(MATERIAL PROVIDED Opens)

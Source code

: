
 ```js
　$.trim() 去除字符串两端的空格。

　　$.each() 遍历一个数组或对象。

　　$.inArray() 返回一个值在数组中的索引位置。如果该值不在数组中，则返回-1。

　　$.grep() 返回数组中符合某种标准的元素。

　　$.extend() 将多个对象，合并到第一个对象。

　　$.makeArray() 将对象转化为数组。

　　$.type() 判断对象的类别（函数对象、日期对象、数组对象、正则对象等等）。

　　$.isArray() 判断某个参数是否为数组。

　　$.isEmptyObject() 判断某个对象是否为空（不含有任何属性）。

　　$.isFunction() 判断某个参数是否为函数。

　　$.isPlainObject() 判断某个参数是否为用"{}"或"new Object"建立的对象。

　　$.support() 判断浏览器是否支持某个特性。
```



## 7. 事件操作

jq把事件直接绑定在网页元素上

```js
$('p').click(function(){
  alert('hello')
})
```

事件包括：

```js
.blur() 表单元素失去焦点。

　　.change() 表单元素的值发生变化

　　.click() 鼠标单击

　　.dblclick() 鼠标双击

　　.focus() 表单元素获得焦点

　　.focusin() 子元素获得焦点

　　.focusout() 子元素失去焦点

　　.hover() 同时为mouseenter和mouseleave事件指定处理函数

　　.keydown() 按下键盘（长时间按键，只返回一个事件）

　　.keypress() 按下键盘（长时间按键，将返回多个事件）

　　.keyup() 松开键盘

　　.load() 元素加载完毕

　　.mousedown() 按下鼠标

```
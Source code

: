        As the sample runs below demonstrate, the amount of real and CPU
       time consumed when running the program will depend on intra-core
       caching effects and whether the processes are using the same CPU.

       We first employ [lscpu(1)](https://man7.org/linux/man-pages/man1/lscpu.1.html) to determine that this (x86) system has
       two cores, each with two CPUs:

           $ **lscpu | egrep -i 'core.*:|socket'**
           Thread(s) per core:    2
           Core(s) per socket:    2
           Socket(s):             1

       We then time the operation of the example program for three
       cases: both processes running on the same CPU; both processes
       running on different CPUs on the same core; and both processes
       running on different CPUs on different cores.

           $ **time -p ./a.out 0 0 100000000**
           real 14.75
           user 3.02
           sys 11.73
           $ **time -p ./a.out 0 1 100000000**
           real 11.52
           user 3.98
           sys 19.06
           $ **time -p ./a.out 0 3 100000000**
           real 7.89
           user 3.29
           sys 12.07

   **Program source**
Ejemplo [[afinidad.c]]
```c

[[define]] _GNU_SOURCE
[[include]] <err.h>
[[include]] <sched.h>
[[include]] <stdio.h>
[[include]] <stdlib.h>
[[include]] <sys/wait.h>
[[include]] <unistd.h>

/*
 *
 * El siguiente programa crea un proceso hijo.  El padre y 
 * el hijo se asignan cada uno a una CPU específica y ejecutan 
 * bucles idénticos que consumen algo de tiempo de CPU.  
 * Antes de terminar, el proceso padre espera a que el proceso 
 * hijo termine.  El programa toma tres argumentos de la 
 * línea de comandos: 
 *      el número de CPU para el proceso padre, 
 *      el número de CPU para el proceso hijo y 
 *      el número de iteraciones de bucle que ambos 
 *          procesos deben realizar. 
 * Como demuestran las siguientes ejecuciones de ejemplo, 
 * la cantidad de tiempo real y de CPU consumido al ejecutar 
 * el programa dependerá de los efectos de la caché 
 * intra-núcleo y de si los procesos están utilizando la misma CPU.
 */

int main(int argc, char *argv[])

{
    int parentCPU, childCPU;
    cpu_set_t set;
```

(MATERIAL PROVIDED Closes)

| YOUR TASK |
Give back all of the entries exactly as written.

| ANSWER AREA |
Source code

:
 ```js
　$.trim() 去除字符串两端的空格。

　　$.each() 遍历一个数组或对象。

　　$.inArray() 返回一个值在数组中的索引位置。如果该值不在数组中，则返回-1。

　　$.grep() 返回数组中符合某种标准的元素。

　　$.extend() 将多个对象，合并到第一个对象。

　　$.makeArray() 将对象转化为数组。

　　$.type() 判断对象的类别（函数对象、日期对象、数组对象、正则对象等等）。

　　$.isArray() 判断某个参数是否为数组。

　　$.isEmptyObject() 判断某个对象是否为空（不含有任何属性）。

　　$.isFunction() 判断某个参数是否为函数。

　　$.isPlainObject() 判断某个参数是否为用"{}"或"new Object"建立的对象。

　　$.support() 判断浏览器是否支持某个特性。
```



## 7. 事件操作

jq把事件直接绑定在网页元素上

```js
$('p').click(function(){
  alert('hello')
})
```

事件包括：

```js
.blur() 表单元素失去焦点。

　　.change() 表单元素的值发生变化

　　.click() 鼠标单击

　　.dblclick() 鼠标双击

　　.focus() 表单元素获得焦点

　　.focusin() 子元素获得焦点

　　.focusout() 子元素失去焦点

　　.hover() 同时为mouseenter和mouseleave事件指定处理函数

　　.keydown() 按下键盘（长时间按键，只返回一个事件）

　　.keypress() 按下键盘（长时间按键，将返回多个事件）

　　.keyup() 松开键盘

　　.load() 元素加载完毕

　　.mousedown() 按下鼠标

```
Source code

:        As the sample runs below demonstrate, the amount of real and CPU
       time consumed when running the program will depend on intra-core
       caching effects and whether the processes are using the same CPU.

       We first employ [lscpu(1)](https://man7.org/linux/man-pages/man1/lscpu.1.html) to determine that this (x86) system has
       two cores, each with two CPUs:

           $ **lscpu | egrep -i 'core.*:|socket'**
           Thread(s) per core:    2
           Core(s) per socket:    2
           Socket(s):             1

       We then time the operation of the example program for three
       cases: both processes running on the same CPU; both processes
       running on different CPUs on the same core; and both processes
       running on different CPUs on different cores.

           $ **time -p ./a.out 0 0 100000000**
           real 14.75
           user 3.02
           sys 11.73
           $ **time -p ./a.out 0 1 100000000**
           real 11.52
           user 3.98
           sys 19.06
           $ **time -p ./a.out 0 3 100000000**
           real 7.89
           user 3.29
           sys 12.07

   **Program source**
Ejemplo [[afinidad.c]]
```c

[[define]] _GNU_SOURCE
[[include]] <err.h>
[[include]] <sched.h>
[[include]] <stdio.h>
[[include]] <stdlib.h>
[[include]] <sys/wait.h>
[[include]] <unistd.h>

/*
 *
 * El siguiente programa crea un proceso hijo.  El padre y 
 * el hijo se asignan cada uno a una CPU específica y ejecutan 
 * bucles idénticos que consumen algo de tiempo de CPU.  
 * Antes de terminar, el proceso padre espera a que el proceso 
 * hijo termine.  El programa toma tres argumentos de la 
 * línea de comandos: 
 *      el número de CPU para el proceso padre, 
 *      el número de CPU para el proceso hijo y 
 *      el número de iteraciones de bucle que ambos 
 *          procesos deben realizar. 
 * Como demuestran las siguientes ejecuciones de ejemplo, 
 * la cantidad de tiempo real y de CPU consumido al ejecutar 
 * el programa dependerá de los efectos de la caché 
 * intra-núcleo y de si los procesos están utilizando la misma CPU.
 */

int main(int argc, char *argv[])

{
    int parentCPU, childCPU;
    cpu_set_t set;
```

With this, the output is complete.